Ashik Siddique ’10 sends in a NYTimes editorial by a 2007 Dartmouth grad talking about–what else–Facebook. Specifically, how it’s the bane of Western civilization or something. Also, Wes is apparently famous for our ridiculous class titles?

I’ve always thought of Facebook as online community theater. In costumes we customize in a backstage makeup room — the Edit Profile page, where we can add a few Favorite Books or touch up our About Me section — we deliver our lines on the very public stage of friends’ walls or photo albums. And because every time we join a network, post a link or make another friend it’s immediately made visible to others via the News Feed, every Facebook act is a soliloquy to our anonymous audience.

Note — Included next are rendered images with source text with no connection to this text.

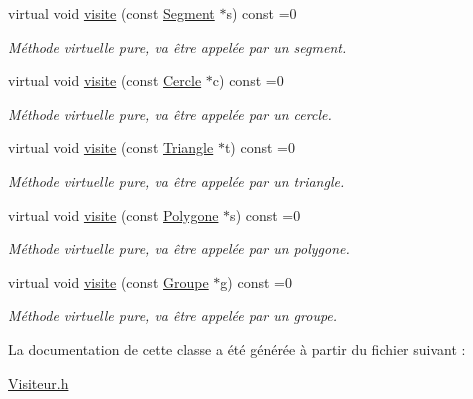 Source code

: \begin{DoxyCompactItemize}
\item 
\mbox{\label{class_visiteur_ab63ea127a0ac3cfa12c4cbdd9d9c8eb2}} 
virtual void \mbox{\hyperlink{class_visiteur_ab63ea127a0ac3cfa12c4cbdd9d9c8eb2}{visite}} (const \mbox{\hyperlink{class_segment}{Segment}} $\ast$s) const =0
\begin{DoxyCompactList}\small\item\em Méthode virtuelle pure, va être appelée par un segment. \end{DoxyCompactList}\item 
\mbox{\label{class_visiteur_a0af8611572f009ff37b9429facc7eaec}} 
virtual void \mbox{\hyperlink{class_visiteur_a0af8611572f009ff37b9429facc7eaec}{visite}} (const \mbox{\hyperlink{class_cercle}{Cercle}} $\ast$c) const =0
\begin{DoxyCompactList}\small\item\em Méthode virtuelle pure, va être appelée par un cercle. \end{DoxyCompactList}\item 
\mbox{\label{class_visiteur_a65332165fada93947fbad9a4d9eebf2c}} 
virtual void \mbox{\hyperlink{class_visiteur_a65332165fada93947fbad9a4d9eebf2c}{visite}} (const \mbox{\hyperlink{class_triangle}{Triangle}} $\ast$t) const =0
\begin{DoxyCompactList}\small\item\em Méthode virtuelle pure, va être appelée par un triangle. \end{DoxyCompactList}\item 
\mbox{\label{class_visiteur_a0a7c596d84a8750e3a670330a1001538}} 
virtual void \mbox{\hyperlink{class_visiteur_a0a7c596d84a8750e3a670330a1001538}{visite}} (const \mbox{\hyperlink{class_polygone}{Polygone}} $\ast$s) const =0
\begin{DoxyCompactList}\small\item\em Méthode virtuelle pure, va être appelée par un polygone. \end{DoxyCompactList}\item 
\mbox{\label{class_visiteur_a812aa03fad51d8aec386f8df7f9b5353}} 
virtual void \mbox{\hyperlink{class_visiteur_a812aa03fad51d8aec386f8df7f9b5353}{visite}} (const \mbox{\hyperlink{class_groupe}{Groupe}} $\ast$g) const =0
\begin{DoxyCompactList}\small\item\em Méthode virtuelle pure, va être appelée par un groupe. \end{DoxyCompactList}\end{DoxyCompactItemize}


La documentation de cette classe a été générée à partir du fichier suivant \+:\begin{DoxyCompactItemize}
\item 
\mbox{\hyperlink{_visiteur_8h}{Visiteur.\+h}}\end{DoxyCompactItemize}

It’s all comedy: making one another laugh matters more than providing useful updates about ourselves, which is why entirely phony profiles were all the rage before the grown-ups signed in. One friend announced her status as In a Relationship with Chinese Food, whose profile picture was a carry-out box and whose personal information personified the cuisine of China.

We even make a joke out of how we know one another — claiming to have met in “Intro to Super Mario Re-enactments,” which I seriously doubt is a real course at Wesleyan, or to have lived together in a “spay and neuter clinic” instead of the dorm. Still, these humor bits often reveal more about our personalities and interests than any honest answers.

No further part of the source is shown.